__Aim of the task__
Would you copy the entries that follow exactly, leaving out every picture?

..............................

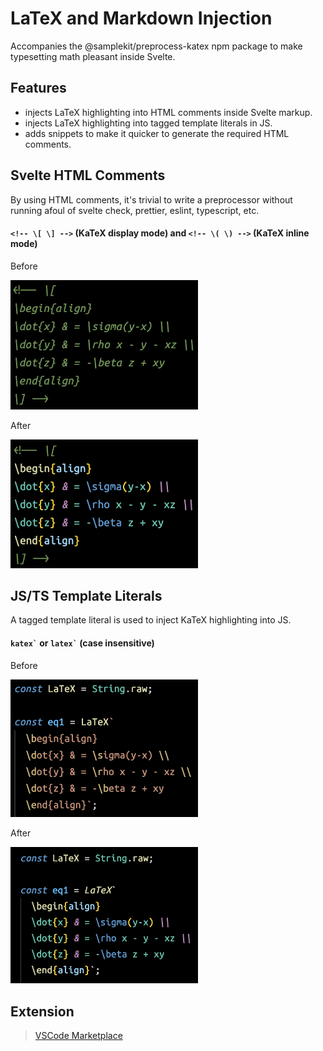 # LaTeX and Markdown Injection

Accompanies the @samplekit/preprocess-katex npm package to make typesetting math pleasant inside Svelte.

## Features

- injects LaTeX highlighting into HTML comments inside Svelte markup.
- injects LaTeX highlighting into tagged template literals in JS.
- adds snippets to make it quicker to generate the required HTML comments.

## Svelte HTML Comments

By using HTML comments, it's trivial to write a preprocessor without running afoul of svelte check, prettier, eslint, typescript, etc.

#### `<!-- \[ \] -->` (KaTeX display mode) and `<!-- \( \) -->` (KaTeX inline mode)

Before

<img alt="LaTeX display in HTML comment without extension." src="./static/demo-comment-latex-before.png" width="300" />

After

<img alt="LaTeX display in HTML comment with extension." src="./static/demo-comment-latex.png" width="300" />

## JS/TS Template Literals

A tagged template literal is used to inject KaTeX highlighting into JS.

#### <code>katex\`</code> or <code>latex\`</code> (case insensitive)

Before

<img alt="LaTeX in template literal without extension." src="./static/demo-template-latex-before.png" width="300" />

After

<img alt="LaTeX in template literal with extension." src="./static/demo-template-latex.png" width="300" />

## Extension

> [VSCode Marketplace](https://marketplace.visualstudio.com/items?itemName=timothycohen.svelte-katex)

..............................

__Expected answer__
 # LaTeX and Markdown Injection

Accompanies the @samplekit/preprocess-katex npm package to make typesetting math pleasant inside Svelte.

## Features

- injects LaTeX highlighting into HTML comments inside Svelte markup.
- injects LaTeX highlighting into tagged template literals in JS.
- adds snippets to make it quicker to generate the required HTML comments.

## Svelte HTML Comments

By using HTML comments, it's trivial to write a preprocessor without running afoul of svelte check, prettier, eslint, typescript, etc.

#### `<!-- \[ \] -->` (KaTeX display mode) and `<!-- \( \) -->` (KaTeX inline mode)

Before

<img alt="LaTeX display in HTML comment without extension." src="./static/demo-comment-latex-before.png" width="300" />

After

<img alt="LaTeX display in HTML comment with extension." src="./static/demo-comment-latex.png" width="300" />

## JS/TS Template Literals

A tagged template literal is used to inject KaTeX highlighting into JS.

#### <code>katex\`</code> or <code>latex\`</code> (case insensitive)

Before

<img alt="LaTeX in template literal without extension." src="./static/demo-template-latex-before.png" width="300" />

After

<img alt="LaTeX in template literal with extension." src="./static/demo-template-latex.png" width="300" />

## Extension

> [VSCode Marketplace](https://marketplace.visualstudio.com/items?itemName=timothycohen.svelte-katex)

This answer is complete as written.